-- Source material follows --

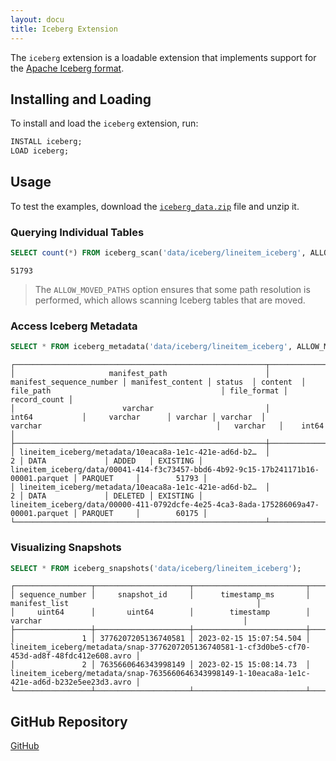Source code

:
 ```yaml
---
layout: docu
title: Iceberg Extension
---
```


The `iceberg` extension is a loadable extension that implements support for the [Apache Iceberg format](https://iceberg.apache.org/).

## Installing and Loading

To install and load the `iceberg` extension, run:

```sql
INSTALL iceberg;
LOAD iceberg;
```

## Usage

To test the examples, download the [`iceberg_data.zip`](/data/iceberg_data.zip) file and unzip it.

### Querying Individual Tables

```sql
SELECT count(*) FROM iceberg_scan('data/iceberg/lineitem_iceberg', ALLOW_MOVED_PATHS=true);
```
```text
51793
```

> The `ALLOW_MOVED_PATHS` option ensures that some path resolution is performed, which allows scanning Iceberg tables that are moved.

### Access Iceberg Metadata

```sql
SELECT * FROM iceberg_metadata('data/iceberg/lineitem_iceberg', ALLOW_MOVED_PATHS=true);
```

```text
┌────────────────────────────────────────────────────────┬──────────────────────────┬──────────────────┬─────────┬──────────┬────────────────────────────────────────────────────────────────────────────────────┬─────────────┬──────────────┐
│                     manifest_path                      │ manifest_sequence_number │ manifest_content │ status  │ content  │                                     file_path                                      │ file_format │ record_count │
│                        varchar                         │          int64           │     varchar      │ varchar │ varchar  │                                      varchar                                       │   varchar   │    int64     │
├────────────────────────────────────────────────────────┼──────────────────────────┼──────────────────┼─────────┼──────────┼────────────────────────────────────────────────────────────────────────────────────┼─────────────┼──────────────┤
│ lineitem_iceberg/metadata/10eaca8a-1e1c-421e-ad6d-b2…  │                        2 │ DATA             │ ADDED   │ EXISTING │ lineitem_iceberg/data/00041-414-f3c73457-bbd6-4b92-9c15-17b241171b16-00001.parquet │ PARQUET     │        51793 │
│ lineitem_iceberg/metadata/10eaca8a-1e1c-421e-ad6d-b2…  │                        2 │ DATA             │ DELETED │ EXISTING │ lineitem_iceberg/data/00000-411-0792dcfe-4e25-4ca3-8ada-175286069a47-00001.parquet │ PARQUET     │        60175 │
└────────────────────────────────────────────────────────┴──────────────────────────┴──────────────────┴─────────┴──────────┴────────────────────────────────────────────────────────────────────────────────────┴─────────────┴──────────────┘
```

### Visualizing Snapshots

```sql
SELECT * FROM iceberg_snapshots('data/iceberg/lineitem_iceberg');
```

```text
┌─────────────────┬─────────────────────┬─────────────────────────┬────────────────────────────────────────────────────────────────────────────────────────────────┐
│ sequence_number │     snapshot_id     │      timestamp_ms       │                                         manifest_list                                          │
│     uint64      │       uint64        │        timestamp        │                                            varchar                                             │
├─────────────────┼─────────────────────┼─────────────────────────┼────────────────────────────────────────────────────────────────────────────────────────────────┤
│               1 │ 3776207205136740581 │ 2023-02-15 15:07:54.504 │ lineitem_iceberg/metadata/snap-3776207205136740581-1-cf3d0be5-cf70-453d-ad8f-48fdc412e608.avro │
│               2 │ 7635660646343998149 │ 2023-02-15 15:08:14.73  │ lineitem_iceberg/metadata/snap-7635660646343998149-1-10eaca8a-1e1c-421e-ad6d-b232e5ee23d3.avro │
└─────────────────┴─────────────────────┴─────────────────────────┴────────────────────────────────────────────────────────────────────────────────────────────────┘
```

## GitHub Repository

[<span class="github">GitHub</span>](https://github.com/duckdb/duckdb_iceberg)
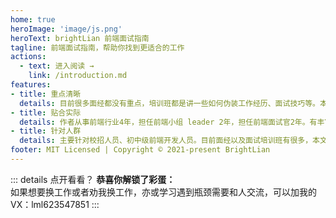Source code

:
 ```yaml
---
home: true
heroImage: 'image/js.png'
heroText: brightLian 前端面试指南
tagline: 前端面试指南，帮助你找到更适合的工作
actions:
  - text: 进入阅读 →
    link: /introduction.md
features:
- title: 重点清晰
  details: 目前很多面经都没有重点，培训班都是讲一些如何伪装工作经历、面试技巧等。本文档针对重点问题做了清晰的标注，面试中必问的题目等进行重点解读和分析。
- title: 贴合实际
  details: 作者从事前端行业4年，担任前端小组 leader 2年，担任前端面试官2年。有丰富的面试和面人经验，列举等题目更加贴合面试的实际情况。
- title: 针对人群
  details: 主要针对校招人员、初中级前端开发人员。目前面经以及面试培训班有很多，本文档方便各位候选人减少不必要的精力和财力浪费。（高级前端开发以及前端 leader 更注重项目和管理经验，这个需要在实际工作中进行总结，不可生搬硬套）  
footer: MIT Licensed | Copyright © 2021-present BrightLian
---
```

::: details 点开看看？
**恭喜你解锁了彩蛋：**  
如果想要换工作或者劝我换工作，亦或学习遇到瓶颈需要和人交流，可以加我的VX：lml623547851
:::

-- Source material concluded --

• Work task
Aside from its pictures, the listing must be given again in full, exactly as it appears.

• Solution to this problem
Source code

:
 ```yaml
---
layout: docu
title: Iceberg Extension
---
```


The `iceberg` extension is a loadable extension that implements support for the [Apache Iceberg format](https://iceberg.apache.org/).

## Installing and Loading

To install and load the `iceberg` extension, run:

```sql
INSTALL iceberg;
LOAD iceberg;
```

## Usage

To test the examples, download the [`iceberg_data.zip`](/data/iceberg_data.zip) file and unzip it.

### Querying Individual Tables

```sql
SELECT count(*) FROM iceberg_scan('data/iceberg/lineitem_iceberg', ALLOW_MOVED_PATHS=true);
```
```text
51793
```

> The `ALLOW_MOVED_PATHS` option ensures that some path resolution is performed, which allows scanning Iceberg tables that are moved.

### Access Iceberg Metadata

```sql
SELECT * FROM iceberg_metadata('data/iceberg/lineitem_iceberg', ALLOW_MOVED_PATHS=true);
```

```text
┌────────────────────────────────────────────────────────┬──────────────────────────┬──────────────────┬─────────┬──────────┬────────────────────────────────────────────────────────────────────────────────────┬─────────────┬──────────────┐
│                     manifest_path                      │ manifest_sequence_number │ manifest_content │ status  │ content  │                                     file_path                                      │ file_format │ record_count │
│                        varchar                         │          int64           │     varchar      │ varchar │ varchar  │                                      varchar                                       │   varchar   │    int64     │
├────────────────────────────────────────────────────────┼──────────────────────────┼──────────────────┼─────────┼──────────┼────────────────────────────────────────────────────────────────────────────────────┼─────────────┼──────────────┤
│ lineitem_iceberg/metadata/10eaca8a-1e1c-421e-ad6d-b2…  │                        2 │ DATA             │ ADDED   │ EXISTING │ lineitem_iceberg/data/00041-414-f3c73457-bbd6-4b92-9c15-17b241171b16-00001.parquet │ PARQUET     │        51793 │
│ lineitem_iceberg/metadata/10eaca8a-1e1c-421e-ad6d-b2…  │                        2 │ DATA             │ DELETED │ EXISTING │ lineitem_iceberg/data/00000-411-0792dcfe-4e25-4ca3-8ada-175286069a47-00001.parquet │ PARQUET     │        60175 │
└────────────────────────────────────────────────────────┴──────────────────────────┴──────────────────┴─────────┴──────────┴────────────────────────────────────────────────────────────────────────────────────┴─────────────┴──────────────┘
```

### Visualizing Snapshots

```sql
SELECT * FROM iceberg_snapshots('data/iceberg/lineitem_iceberg');
```

```text
┌─────────────────┬─────────────────────┬─────────────────────────┬────────────────────────────────────────────────────────────────────────────────────────────────┐
│ sequence_number │     snapshot_id     │      timestamp_ms       │                                         manifest_list                                          │
│     uint64      │       uint64        │        timestamp        │                                            varchar                                             │
├─────────────────┼─────────────────────┼─────────────────────────┼────────────────────────────────────────────────────────────────────────────────────────────────┤
│               1 │ 3776207205136740581 │ 2023-02-15 15:07:54.504 │ lineitem_iceberg/metadata/snap-3776207205136740581-1-cf3d0be5-cf70-453d-ad8f-48fdc412e608.avro │
│               2 │ 7635660646343998149 │ 2023-02-15 15:08:14.73  │ lineitem_iceberg/metadata/snap-7635660646343998149-1-10eaca8a-1e1c-421e-ad6d-b232e5ee23d3.avro │
└─────────────────┴─────────────────────┴─────────────────────────┴────────────────────────────────────────────────────────────────────────────────────────────────┘
```

## GitHub Repository

[<span class="github">GitHub</span>](https://github.com/duckdb/duckdb_iceberg)
Source code

:
 ```yaml
---
home: true
heroImage: 'image/js.png'
heroText: brightLian 前端面试指南
tagline: 前端面试指南，帮助你找到更适合的工作
actions:
  - text: 进入阅读 →
    link: /introduction.md
features:
- title: 重点清晰
  details: 目前很多面经都没有重点，培训班都是讲一些如何伪装工作经历、面试技巧等。本文档针对重点问题做了清晰的标注，面试中必问的题目等进行重点解读和分析。
- title: 贴合实际
  details: 作者从事前端行业4年，担任前端小组 leader 2年，担任前端面试官2年。有丰富的面试和面人经验，列举等题目更加贴合面试的实际情况。
- title: 针对人群
  details: 主要针对校招人员、初中级前端开发人员。目前面经以及面试培训班有很多，本文档方便各位候选人减少不必要的精力和财力浪费。（高级前端开发以及前端 leader 更注重项目和管理经验，这个需要在实际工作中进行总结，不可生搬硬套）  
footer: MIT Licensed | Copyright © 2021-present BrightLian
---
```

::: details 点开看看？
**恭喜你解锁了彩蛋：**  
如果想要换工作或者劝我换工作，亦或学习遇到瓶颈需要和人交流，可以加我的VX：lml623547851
:::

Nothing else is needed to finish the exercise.